The objective is to measure the difference in carbon dioxide emission from a plant on a normal day and during a total solar eclipse.

“That’s crazy we’re experiencing history,” said an enthusiastic Elisha Holmes as he worked Friday with his lab partners. 

Only steps away, a significant teaching tool that’s tailor-made for such an event sits idle. Craigmont’s 40-year-old planetarium is outdated and in need of a modernization costing up to $400,000. Shuttered since 2010, the space is used now as an occasional gathering place for school meetings and for the football team to watch game films.

Principal Tisha Durrah said the excitement of getting 500 safety glasses for students to watch this month’s rare solar phenomenon is bittersweet because the school’s planetarium isn’t being used.

“It’s a missed opportunity, and we don’t want to keep missing it,” she said.

Tennessee is among 14 states in the direct path of the total eclipse, where observers will see the moon completely cover the sun. For Memphis viewers in the state’s southwestern tip, they’ll see about 90 percent of the sun covered. It isn’t likely to happen again in the U.S. until 2024.

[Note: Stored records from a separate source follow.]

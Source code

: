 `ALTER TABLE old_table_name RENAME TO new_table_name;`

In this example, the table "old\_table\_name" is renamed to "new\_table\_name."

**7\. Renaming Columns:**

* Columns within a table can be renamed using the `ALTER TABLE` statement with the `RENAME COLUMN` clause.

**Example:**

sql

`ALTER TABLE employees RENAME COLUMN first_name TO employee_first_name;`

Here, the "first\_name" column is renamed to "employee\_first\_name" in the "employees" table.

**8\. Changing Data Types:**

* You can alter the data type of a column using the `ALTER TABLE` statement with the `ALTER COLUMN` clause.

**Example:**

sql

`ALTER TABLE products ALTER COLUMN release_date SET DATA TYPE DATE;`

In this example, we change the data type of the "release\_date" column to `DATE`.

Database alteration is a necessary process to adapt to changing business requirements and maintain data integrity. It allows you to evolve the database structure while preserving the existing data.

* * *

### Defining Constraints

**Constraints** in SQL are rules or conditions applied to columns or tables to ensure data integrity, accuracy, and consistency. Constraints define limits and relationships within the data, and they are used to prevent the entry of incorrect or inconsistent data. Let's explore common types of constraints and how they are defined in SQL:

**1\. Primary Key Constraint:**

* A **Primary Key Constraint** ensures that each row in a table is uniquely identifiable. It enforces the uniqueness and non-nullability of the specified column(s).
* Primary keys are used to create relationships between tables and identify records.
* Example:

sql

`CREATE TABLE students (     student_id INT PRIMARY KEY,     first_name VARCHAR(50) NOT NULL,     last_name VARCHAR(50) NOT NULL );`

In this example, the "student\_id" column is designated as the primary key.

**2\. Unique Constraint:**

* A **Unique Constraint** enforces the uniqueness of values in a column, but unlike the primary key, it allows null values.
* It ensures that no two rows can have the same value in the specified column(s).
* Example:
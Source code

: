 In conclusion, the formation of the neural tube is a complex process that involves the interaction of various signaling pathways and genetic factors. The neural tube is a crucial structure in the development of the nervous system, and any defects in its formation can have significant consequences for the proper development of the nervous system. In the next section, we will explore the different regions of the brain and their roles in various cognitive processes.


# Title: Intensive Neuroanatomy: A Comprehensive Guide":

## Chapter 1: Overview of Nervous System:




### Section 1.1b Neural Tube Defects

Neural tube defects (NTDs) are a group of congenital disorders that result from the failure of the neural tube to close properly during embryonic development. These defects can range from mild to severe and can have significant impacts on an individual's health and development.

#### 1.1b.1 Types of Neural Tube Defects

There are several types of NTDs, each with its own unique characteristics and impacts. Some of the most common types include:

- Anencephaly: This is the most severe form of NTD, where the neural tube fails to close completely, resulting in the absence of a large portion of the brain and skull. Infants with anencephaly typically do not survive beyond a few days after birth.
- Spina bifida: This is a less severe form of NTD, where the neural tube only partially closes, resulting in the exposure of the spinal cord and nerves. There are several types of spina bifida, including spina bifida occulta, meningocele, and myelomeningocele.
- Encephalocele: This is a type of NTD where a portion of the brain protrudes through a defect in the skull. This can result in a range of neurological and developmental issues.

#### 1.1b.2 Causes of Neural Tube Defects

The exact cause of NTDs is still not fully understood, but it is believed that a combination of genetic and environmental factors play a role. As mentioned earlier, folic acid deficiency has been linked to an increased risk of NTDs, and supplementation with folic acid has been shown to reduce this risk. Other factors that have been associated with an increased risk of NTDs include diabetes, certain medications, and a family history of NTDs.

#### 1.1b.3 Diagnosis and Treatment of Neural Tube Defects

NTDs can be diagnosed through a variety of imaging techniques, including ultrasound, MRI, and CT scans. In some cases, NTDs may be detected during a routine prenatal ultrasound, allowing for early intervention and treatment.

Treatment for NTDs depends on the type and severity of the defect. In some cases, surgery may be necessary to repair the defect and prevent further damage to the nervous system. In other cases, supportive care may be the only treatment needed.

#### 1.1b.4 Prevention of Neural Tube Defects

“Hopefully for the next solar eclipse, we’ll have it up and running,” Durrah joked this week as her science teachers found other ways to integrate the eclipse into their lessons.

Money raised so far to reopen the planetarium is a drop in the bucket. Craigmont has taken in about $6,000 toward the goal of fully revamping the space, updating technology and making the planetarium sustainable for years to come.

In the meantime, Durrah has contacted alumni and other potential donors in Memphis and beyond, including the New York planetarium of famed astrophysicist Neil deGrasse Tyson. Shelby County Schools has started a fund-raising account and is looking into other ways to help.

Durrah wants her students to participate in a penny drive as well. “Many of them don’t even know the planetarium is here,” she said of the unique theater.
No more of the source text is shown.